* EXTRACTED ENTRIES
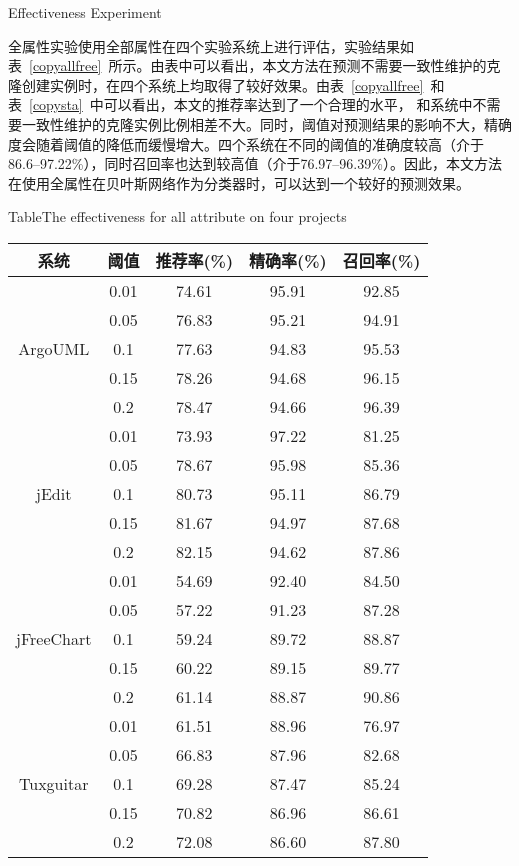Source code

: {Effectiveness Experiment}

全属性实验使用全部属性在四个实验系统上进行评估，实验结果如表~\ref{copyallfree}~所示。由表中可以看出，本文方法在预测不需要一致性维护的克隆创建实例时，在四个系统上均取得了较好效果。由表~\ref{copyallfree}~和表~\ref{copysta}~中可以看出，本文的推荐率达到了一个合理的水平， 和系统中不需要一致性维护的克隆实例比例相差不大。同时，阈值对预测结果的影响不大，精确度会随着阈值的降低而缓慢增大。四个系统在不同的阈值的准确度较高（介于86.6--97.22\%），同时召回率也达到较高值（介于76.97--96.39\%）。因此，本文方法在使用全属性在贝叶斯网络作为分类器时，可以达到一个较好的预测效果。

\begin{table}[htbp]
{Table$\!$}{The effectiveness for all attribute on four projects}
\vspace{0.5em}
\centering
\wuhao
\begin{tabular}{ccccc}
\toprule[1.5pt]
{系统}&{阈值}&{推荐率(\%)}&{精确率(\%)}&{召回率(\%)}\\
\midrule[1pt]
\multirow{5}{*}{ArgoUML}
&0.01&	74.61&	95.91&	92.85\\
&0.05&	76.83&	95.21&	94.91\\
&0.1&	77.63&	94.83&	95.53\\
&0.15&  78.26&	94.68&	96.15\\
&0.2&	78.47&	94.66&	96.39\\
\hline
\multirow{5}{*}{jEdit}
&0.01&	73.93&	97.22&	81.25\\
&0.05&	78.67&	95.98&	85.36	\\
&0.1&	80.73&	95.11&	86.79	\\
&0.15&	81.67&	94.97&	87.68	\\
&0.2&	82.15&	94.62&	87.86	\\
\hline
\multirow{5}{*}{jFreeChart}
&0.01&	54.69&	92.40&	84.50\\
&0.05&	57.22&	91.23&	87.28\\
&0.1&	59.24&	89.72&	88.87\\
&0.15&	60.22&	89.15&	89.77\\
&0.2&	61.14&	88.87&	90.86\\
\hline
\multirow{5}{*}{Tuxguitar}
&0.01&	61.51&	88.96&	76.97\\
&0.05&	66.83&	87.96&	82.68\\
&0.1&	69.28&	87.47&	85.24\\
&0.15&	70.82&	86.96&	86.61\\
&0.2&	72.08&	86.60&	87.80\\
\bottomrule[1.5pt]
\end{tabular}
\end{table}

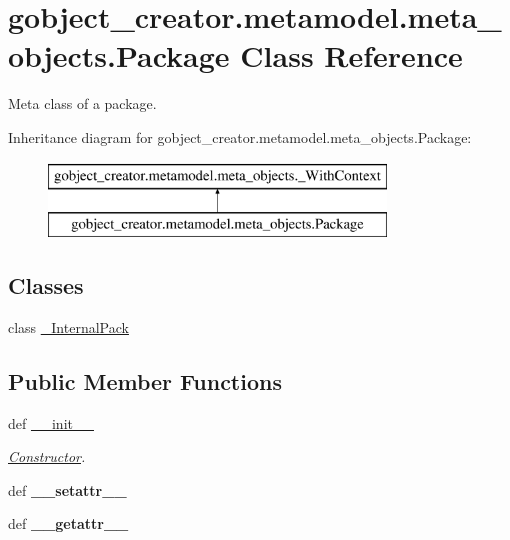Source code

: \hypertarget{classgobject__creator_1_1metamodel_1_1meta__objects_1_1Package}{
\section{gobject\_\-creator.metamodel.meta\_\-objects.Package Class Reference}
\label{classgobject__creator_1_1metamodel_1_1meta__objects_1_1Package}
}


Meta class of a package.  


Inheritance diagram for gobject\_\-creator.metamodel.meta\_\-objects.Package:\begin{figure}[H]
\begin{center}
\leavevmode
\includegraphics[height=2cm]{classgobject__creator_1_1metamodel_1_1meta__objects_1_1Package}
\end{center}
\end{figure}
\subsection*{Classes}
\begin{DoxyCompactItemize}
\item 
class \hyperlink{classgobject__creator_1_1metamodel_1_1meta__objects_1_1Package_1_1__InternalPack}{\_\-InternalPack}
\end{DoxyCompactItemize}
\subsection*{Public Member Functions}
\begin{DoxyCompactItemize}
\item 
def \hyperlink{classgobject__creator_1_1metamodel_1_1meta__objects_1_1Package_af5a888420d4558a79a74036109ac352f}{\_\-\_\-init\_\-\_\-}
\begin{DoxyCompactList}\small\item\em \hyperlink{classgobject__creator_1_1metamodel_1_1meta__objects_1_1Constructor}{Constructor}. \item\end{DoxyCompactList}\item 
\hypertarget{classgobject__creator_1_1metamodel_1_1meta__objects_1_1Package_a1c7df922e06b92ccd3be12d6aa1e77f1}{
def {\bfseries \_\-\_\-setattr\_\-\_\-}}
\label{classgobject__creator_1_1metamodel_1_1meta__objects_1_1Package_a1c7df922e06b92ccd3be12d6aa1e77f1}

\item 
\hypertarget{classgobject__creator_1_1metamodel_1_1meta__objects_1_1Package_aad217125b8ef7504ca0a4e92e0dce3aa}{
def {\bfseries \_\-\_\-getattr\_\-\_\-}}
\label{classgobject__creator_1_1metamodel_1_1meta__objects_1_1Package_aad217125b8ef7504ca0a4e92e0dce3aa}

\end{DoxyCompactItemize}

* TASK PROMPT
A count is needed of the lines above that hold the word "label"; give that count and no other text.

* ANSWER BOX
3